Work instructions:
Leaving out every line before the one with "## 头信息(Front Matter)*", write out the rest of the records below exactly.

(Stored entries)
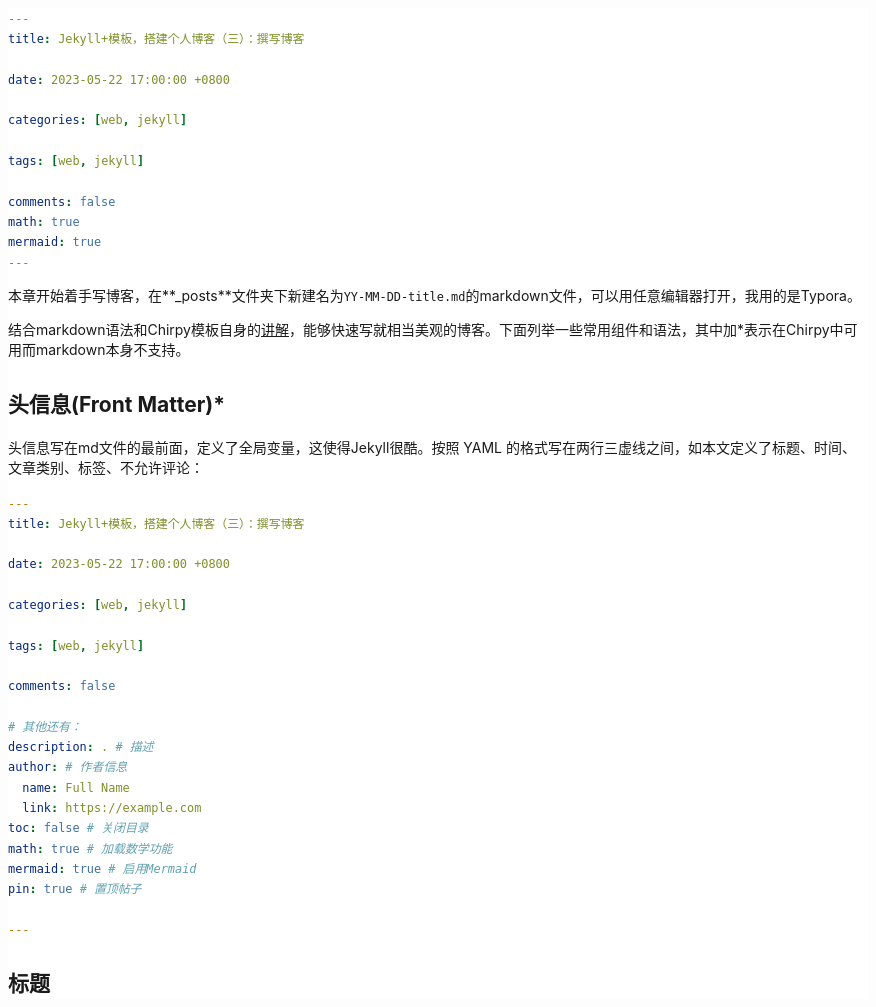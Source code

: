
 ```yaml
---
title: Jekyll+模板，搭建个人博客（三）：撰写博客

date: 2023-05-22 17:00:00 +0800

categories: [web, jekyll] 

tags: [web, jekyll]

comments: false
math: true
mermaid: true
---
```




本章开始着手写博客，在**_posts**文件夹下新建名为`YY-MM-DD-title.md`的markdown文件，可以用任意编辑器打开，我用的是Typora。

结合markdown语法和Chirpy模板自身的[讲解](https://chirpy.cotes.page/posts/write-a-new-post/#table-of-contents)，能够快速写就相当美观的博客。下面列举一些常用组件和语法，其中加*表示在Chirpy中可用而markdown本身不支持。

## 头信息(Front Matter)*

头信息写在md文件的最前面，定义了全局变量，这使得Jekyll很酷。按照 YAML 的格式写在两行三虚线之间，如本文定义了标题、时间、文章类别、标签、不允许评论：

```yaml
---
title: Jekyll+模板，搭建个人博客（三）：撰写博客

date: 2023-05-22 17:00:00 +0800

categories: [web, jekyll] 

tags: [web, jekyll]

comments: false

# 其他还有：
description: . # 描述
author: # 作者信息
  name: Full Name
  link: https://example.com
toc: false # 关闭目录
math: true # 加载数学功能
mermaid: true # 启用Mermaid
pin: true # 置顶帖子

---
```

## 标题


[^Rick]: Rick是一位著名歌手。
[^Rick]: Rick是一位著名歌手。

Task answer:
## 头信息(Front Matter)*

头信息写在md文件的最前面，定义了全局变量，这使得Jekyll很酷。按照 YAML 的格式写在两行三虚线之间，如本文定义了标题、时间、文章类别、标签、不允许评论：

```yaml
---
title: Jekyll+模板，搭建个人博客（三）：撰写博客

date: 2023-05-22 17:00:00 +0800

categories: [web, jekyll] 

tags: [web, jekyll]

comments: false

# 其他还有：
description: . # 描述
author: # 作者信息
  name: Full Name
  link: https://example.com
toc: false # 关闭目录
math: true # 加载数学功能
mermaid: true # 启用Mermaid
pin: true # 置顶帖子

---
```

## 标题


[^Rick]: Rick是一位著名歌手。
[^Rick]: Rick是一位著名歌手。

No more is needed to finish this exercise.